■ YOUR ASSIGNMENT
Count how many lines below include the string "header". Only that number should appear in the reply.

##### PROVIDED DATA #####

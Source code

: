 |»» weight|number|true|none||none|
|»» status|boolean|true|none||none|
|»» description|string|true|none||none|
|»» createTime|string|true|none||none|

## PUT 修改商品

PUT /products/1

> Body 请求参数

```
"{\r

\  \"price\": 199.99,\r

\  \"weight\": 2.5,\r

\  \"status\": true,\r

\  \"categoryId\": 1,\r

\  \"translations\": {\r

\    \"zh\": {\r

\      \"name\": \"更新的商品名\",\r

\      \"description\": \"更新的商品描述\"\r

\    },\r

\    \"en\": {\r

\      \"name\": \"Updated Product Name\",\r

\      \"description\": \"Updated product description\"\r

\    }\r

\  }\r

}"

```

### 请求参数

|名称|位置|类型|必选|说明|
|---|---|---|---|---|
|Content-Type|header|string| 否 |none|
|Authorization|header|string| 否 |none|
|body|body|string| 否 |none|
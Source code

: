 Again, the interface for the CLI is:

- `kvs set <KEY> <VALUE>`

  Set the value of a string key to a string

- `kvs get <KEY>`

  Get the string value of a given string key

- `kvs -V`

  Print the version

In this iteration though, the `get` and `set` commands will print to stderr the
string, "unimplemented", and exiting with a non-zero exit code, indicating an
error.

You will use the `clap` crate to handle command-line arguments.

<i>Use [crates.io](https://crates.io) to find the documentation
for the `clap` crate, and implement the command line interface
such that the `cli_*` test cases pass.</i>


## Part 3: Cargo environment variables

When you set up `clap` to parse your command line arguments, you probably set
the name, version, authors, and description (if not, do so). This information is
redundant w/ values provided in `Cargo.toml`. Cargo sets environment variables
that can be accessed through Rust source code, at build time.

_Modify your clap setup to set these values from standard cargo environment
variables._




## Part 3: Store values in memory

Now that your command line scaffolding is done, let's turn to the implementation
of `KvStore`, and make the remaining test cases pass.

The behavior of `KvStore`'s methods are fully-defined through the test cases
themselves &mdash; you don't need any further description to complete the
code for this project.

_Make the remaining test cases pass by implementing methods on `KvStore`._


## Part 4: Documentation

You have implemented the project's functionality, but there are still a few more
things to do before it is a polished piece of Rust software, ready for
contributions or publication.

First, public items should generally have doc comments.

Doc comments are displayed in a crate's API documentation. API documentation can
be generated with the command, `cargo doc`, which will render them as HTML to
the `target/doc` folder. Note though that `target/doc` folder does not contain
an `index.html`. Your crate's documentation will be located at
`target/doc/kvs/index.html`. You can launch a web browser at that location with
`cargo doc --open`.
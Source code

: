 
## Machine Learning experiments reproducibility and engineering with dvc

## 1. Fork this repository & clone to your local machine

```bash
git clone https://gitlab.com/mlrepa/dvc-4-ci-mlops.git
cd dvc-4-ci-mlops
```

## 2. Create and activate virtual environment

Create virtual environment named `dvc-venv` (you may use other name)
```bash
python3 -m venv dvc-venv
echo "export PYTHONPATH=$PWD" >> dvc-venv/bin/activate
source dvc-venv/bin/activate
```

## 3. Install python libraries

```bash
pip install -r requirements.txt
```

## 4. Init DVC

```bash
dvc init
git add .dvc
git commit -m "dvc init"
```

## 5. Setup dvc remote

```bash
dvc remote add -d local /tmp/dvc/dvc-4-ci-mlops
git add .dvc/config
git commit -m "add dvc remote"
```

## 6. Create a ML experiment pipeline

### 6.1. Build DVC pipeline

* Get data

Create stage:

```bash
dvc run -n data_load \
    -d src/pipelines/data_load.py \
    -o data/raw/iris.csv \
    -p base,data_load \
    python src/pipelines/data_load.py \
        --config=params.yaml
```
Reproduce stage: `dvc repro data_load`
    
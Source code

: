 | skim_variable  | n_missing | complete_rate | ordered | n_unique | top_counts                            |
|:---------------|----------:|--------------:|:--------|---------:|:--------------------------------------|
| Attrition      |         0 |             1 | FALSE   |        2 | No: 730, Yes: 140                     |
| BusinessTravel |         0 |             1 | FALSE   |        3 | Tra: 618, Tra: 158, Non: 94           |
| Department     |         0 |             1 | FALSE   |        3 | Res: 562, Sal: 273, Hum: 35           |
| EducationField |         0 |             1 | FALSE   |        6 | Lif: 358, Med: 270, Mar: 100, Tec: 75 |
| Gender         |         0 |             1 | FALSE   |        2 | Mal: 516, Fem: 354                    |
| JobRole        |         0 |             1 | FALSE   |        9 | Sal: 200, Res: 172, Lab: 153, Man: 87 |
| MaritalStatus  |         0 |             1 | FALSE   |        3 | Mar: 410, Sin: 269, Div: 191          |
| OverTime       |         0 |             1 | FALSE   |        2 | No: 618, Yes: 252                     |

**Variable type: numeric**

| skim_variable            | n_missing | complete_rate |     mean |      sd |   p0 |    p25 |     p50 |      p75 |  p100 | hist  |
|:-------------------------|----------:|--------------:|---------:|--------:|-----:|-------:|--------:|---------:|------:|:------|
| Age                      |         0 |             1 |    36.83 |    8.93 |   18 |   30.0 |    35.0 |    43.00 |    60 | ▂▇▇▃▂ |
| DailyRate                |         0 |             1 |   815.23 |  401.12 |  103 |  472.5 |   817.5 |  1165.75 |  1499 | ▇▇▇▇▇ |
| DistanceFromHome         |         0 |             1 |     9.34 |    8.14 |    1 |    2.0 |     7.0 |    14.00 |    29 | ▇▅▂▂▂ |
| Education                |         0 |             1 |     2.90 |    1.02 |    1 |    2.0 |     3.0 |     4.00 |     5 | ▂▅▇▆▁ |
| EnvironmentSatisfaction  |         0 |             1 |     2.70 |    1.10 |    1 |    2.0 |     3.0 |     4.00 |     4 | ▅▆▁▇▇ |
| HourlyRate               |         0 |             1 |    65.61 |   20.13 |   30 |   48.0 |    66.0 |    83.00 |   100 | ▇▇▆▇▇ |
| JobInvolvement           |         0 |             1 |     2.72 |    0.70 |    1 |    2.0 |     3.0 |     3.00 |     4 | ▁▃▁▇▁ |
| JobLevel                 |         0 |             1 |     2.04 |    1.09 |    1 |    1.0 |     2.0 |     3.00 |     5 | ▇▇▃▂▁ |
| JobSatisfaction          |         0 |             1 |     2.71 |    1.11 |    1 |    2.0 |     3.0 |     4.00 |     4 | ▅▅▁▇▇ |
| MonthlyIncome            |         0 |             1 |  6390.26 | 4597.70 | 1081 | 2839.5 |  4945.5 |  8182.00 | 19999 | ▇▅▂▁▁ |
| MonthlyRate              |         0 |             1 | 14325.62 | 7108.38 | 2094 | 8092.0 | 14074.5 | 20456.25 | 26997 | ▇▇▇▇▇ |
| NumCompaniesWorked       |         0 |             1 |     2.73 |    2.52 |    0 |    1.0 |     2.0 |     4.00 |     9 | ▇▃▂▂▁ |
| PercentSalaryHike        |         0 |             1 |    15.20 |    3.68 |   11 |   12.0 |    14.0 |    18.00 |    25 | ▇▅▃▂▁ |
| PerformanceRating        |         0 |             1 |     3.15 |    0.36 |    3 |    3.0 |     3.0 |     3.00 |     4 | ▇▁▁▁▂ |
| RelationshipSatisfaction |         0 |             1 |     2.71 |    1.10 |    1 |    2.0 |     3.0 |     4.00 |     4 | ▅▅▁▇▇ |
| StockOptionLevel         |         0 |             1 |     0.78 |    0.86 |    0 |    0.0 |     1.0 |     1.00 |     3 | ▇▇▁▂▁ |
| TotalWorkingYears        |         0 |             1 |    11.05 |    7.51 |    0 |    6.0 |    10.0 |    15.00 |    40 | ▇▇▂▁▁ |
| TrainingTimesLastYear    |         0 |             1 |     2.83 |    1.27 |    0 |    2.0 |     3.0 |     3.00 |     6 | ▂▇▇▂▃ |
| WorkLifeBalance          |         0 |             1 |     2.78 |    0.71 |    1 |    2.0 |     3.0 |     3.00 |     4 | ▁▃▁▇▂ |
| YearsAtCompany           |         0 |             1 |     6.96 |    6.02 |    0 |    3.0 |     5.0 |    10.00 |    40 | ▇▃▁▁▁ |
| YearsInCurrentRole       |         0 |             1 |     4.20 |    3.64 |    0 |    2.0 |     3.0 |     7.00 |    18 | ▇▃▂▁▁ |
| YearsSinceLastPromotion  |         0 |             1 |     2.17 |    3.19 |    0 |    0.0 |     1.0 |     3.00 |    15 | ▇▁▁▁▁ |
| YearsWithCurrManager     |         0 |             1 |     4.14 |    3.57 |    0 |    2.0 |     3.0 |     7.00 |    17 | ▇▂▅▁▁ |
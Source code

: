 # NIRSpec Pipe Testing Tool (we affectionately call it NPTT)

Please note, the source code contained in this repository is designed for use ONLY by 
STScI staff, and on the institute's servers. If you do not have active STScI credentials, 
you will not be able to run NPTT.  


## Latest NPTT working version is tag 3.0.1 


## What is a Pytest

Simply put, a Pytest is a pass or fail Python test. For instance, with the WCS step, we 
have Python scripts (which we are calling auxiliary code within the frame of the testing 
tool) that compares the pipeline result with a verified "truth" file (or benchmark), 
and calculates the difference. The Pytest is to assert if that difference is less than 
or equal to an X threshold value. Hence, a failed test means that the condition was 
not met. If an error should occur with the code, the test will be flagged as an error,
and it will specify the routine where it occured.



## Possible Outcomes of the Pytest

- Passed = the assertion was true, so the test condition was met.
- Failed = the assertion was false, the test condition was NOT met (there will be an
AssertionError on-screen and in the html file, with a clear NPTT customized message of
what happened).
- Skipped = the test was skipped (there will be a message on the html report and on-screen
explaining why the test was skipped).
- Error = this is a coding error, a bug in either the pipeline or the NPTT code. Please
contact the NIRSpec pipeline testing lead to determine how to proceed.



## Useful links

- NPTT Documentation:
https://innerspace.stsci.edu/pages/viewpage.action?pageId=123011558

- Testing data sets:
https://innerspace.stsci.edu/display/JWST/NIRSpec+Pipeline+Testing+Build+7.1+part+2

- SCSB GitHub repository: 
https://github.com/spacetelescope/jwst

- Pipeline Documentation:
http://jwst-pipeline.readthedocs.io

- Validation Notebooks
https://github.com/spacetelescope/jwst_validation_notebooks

#####

■ OUTPUT
2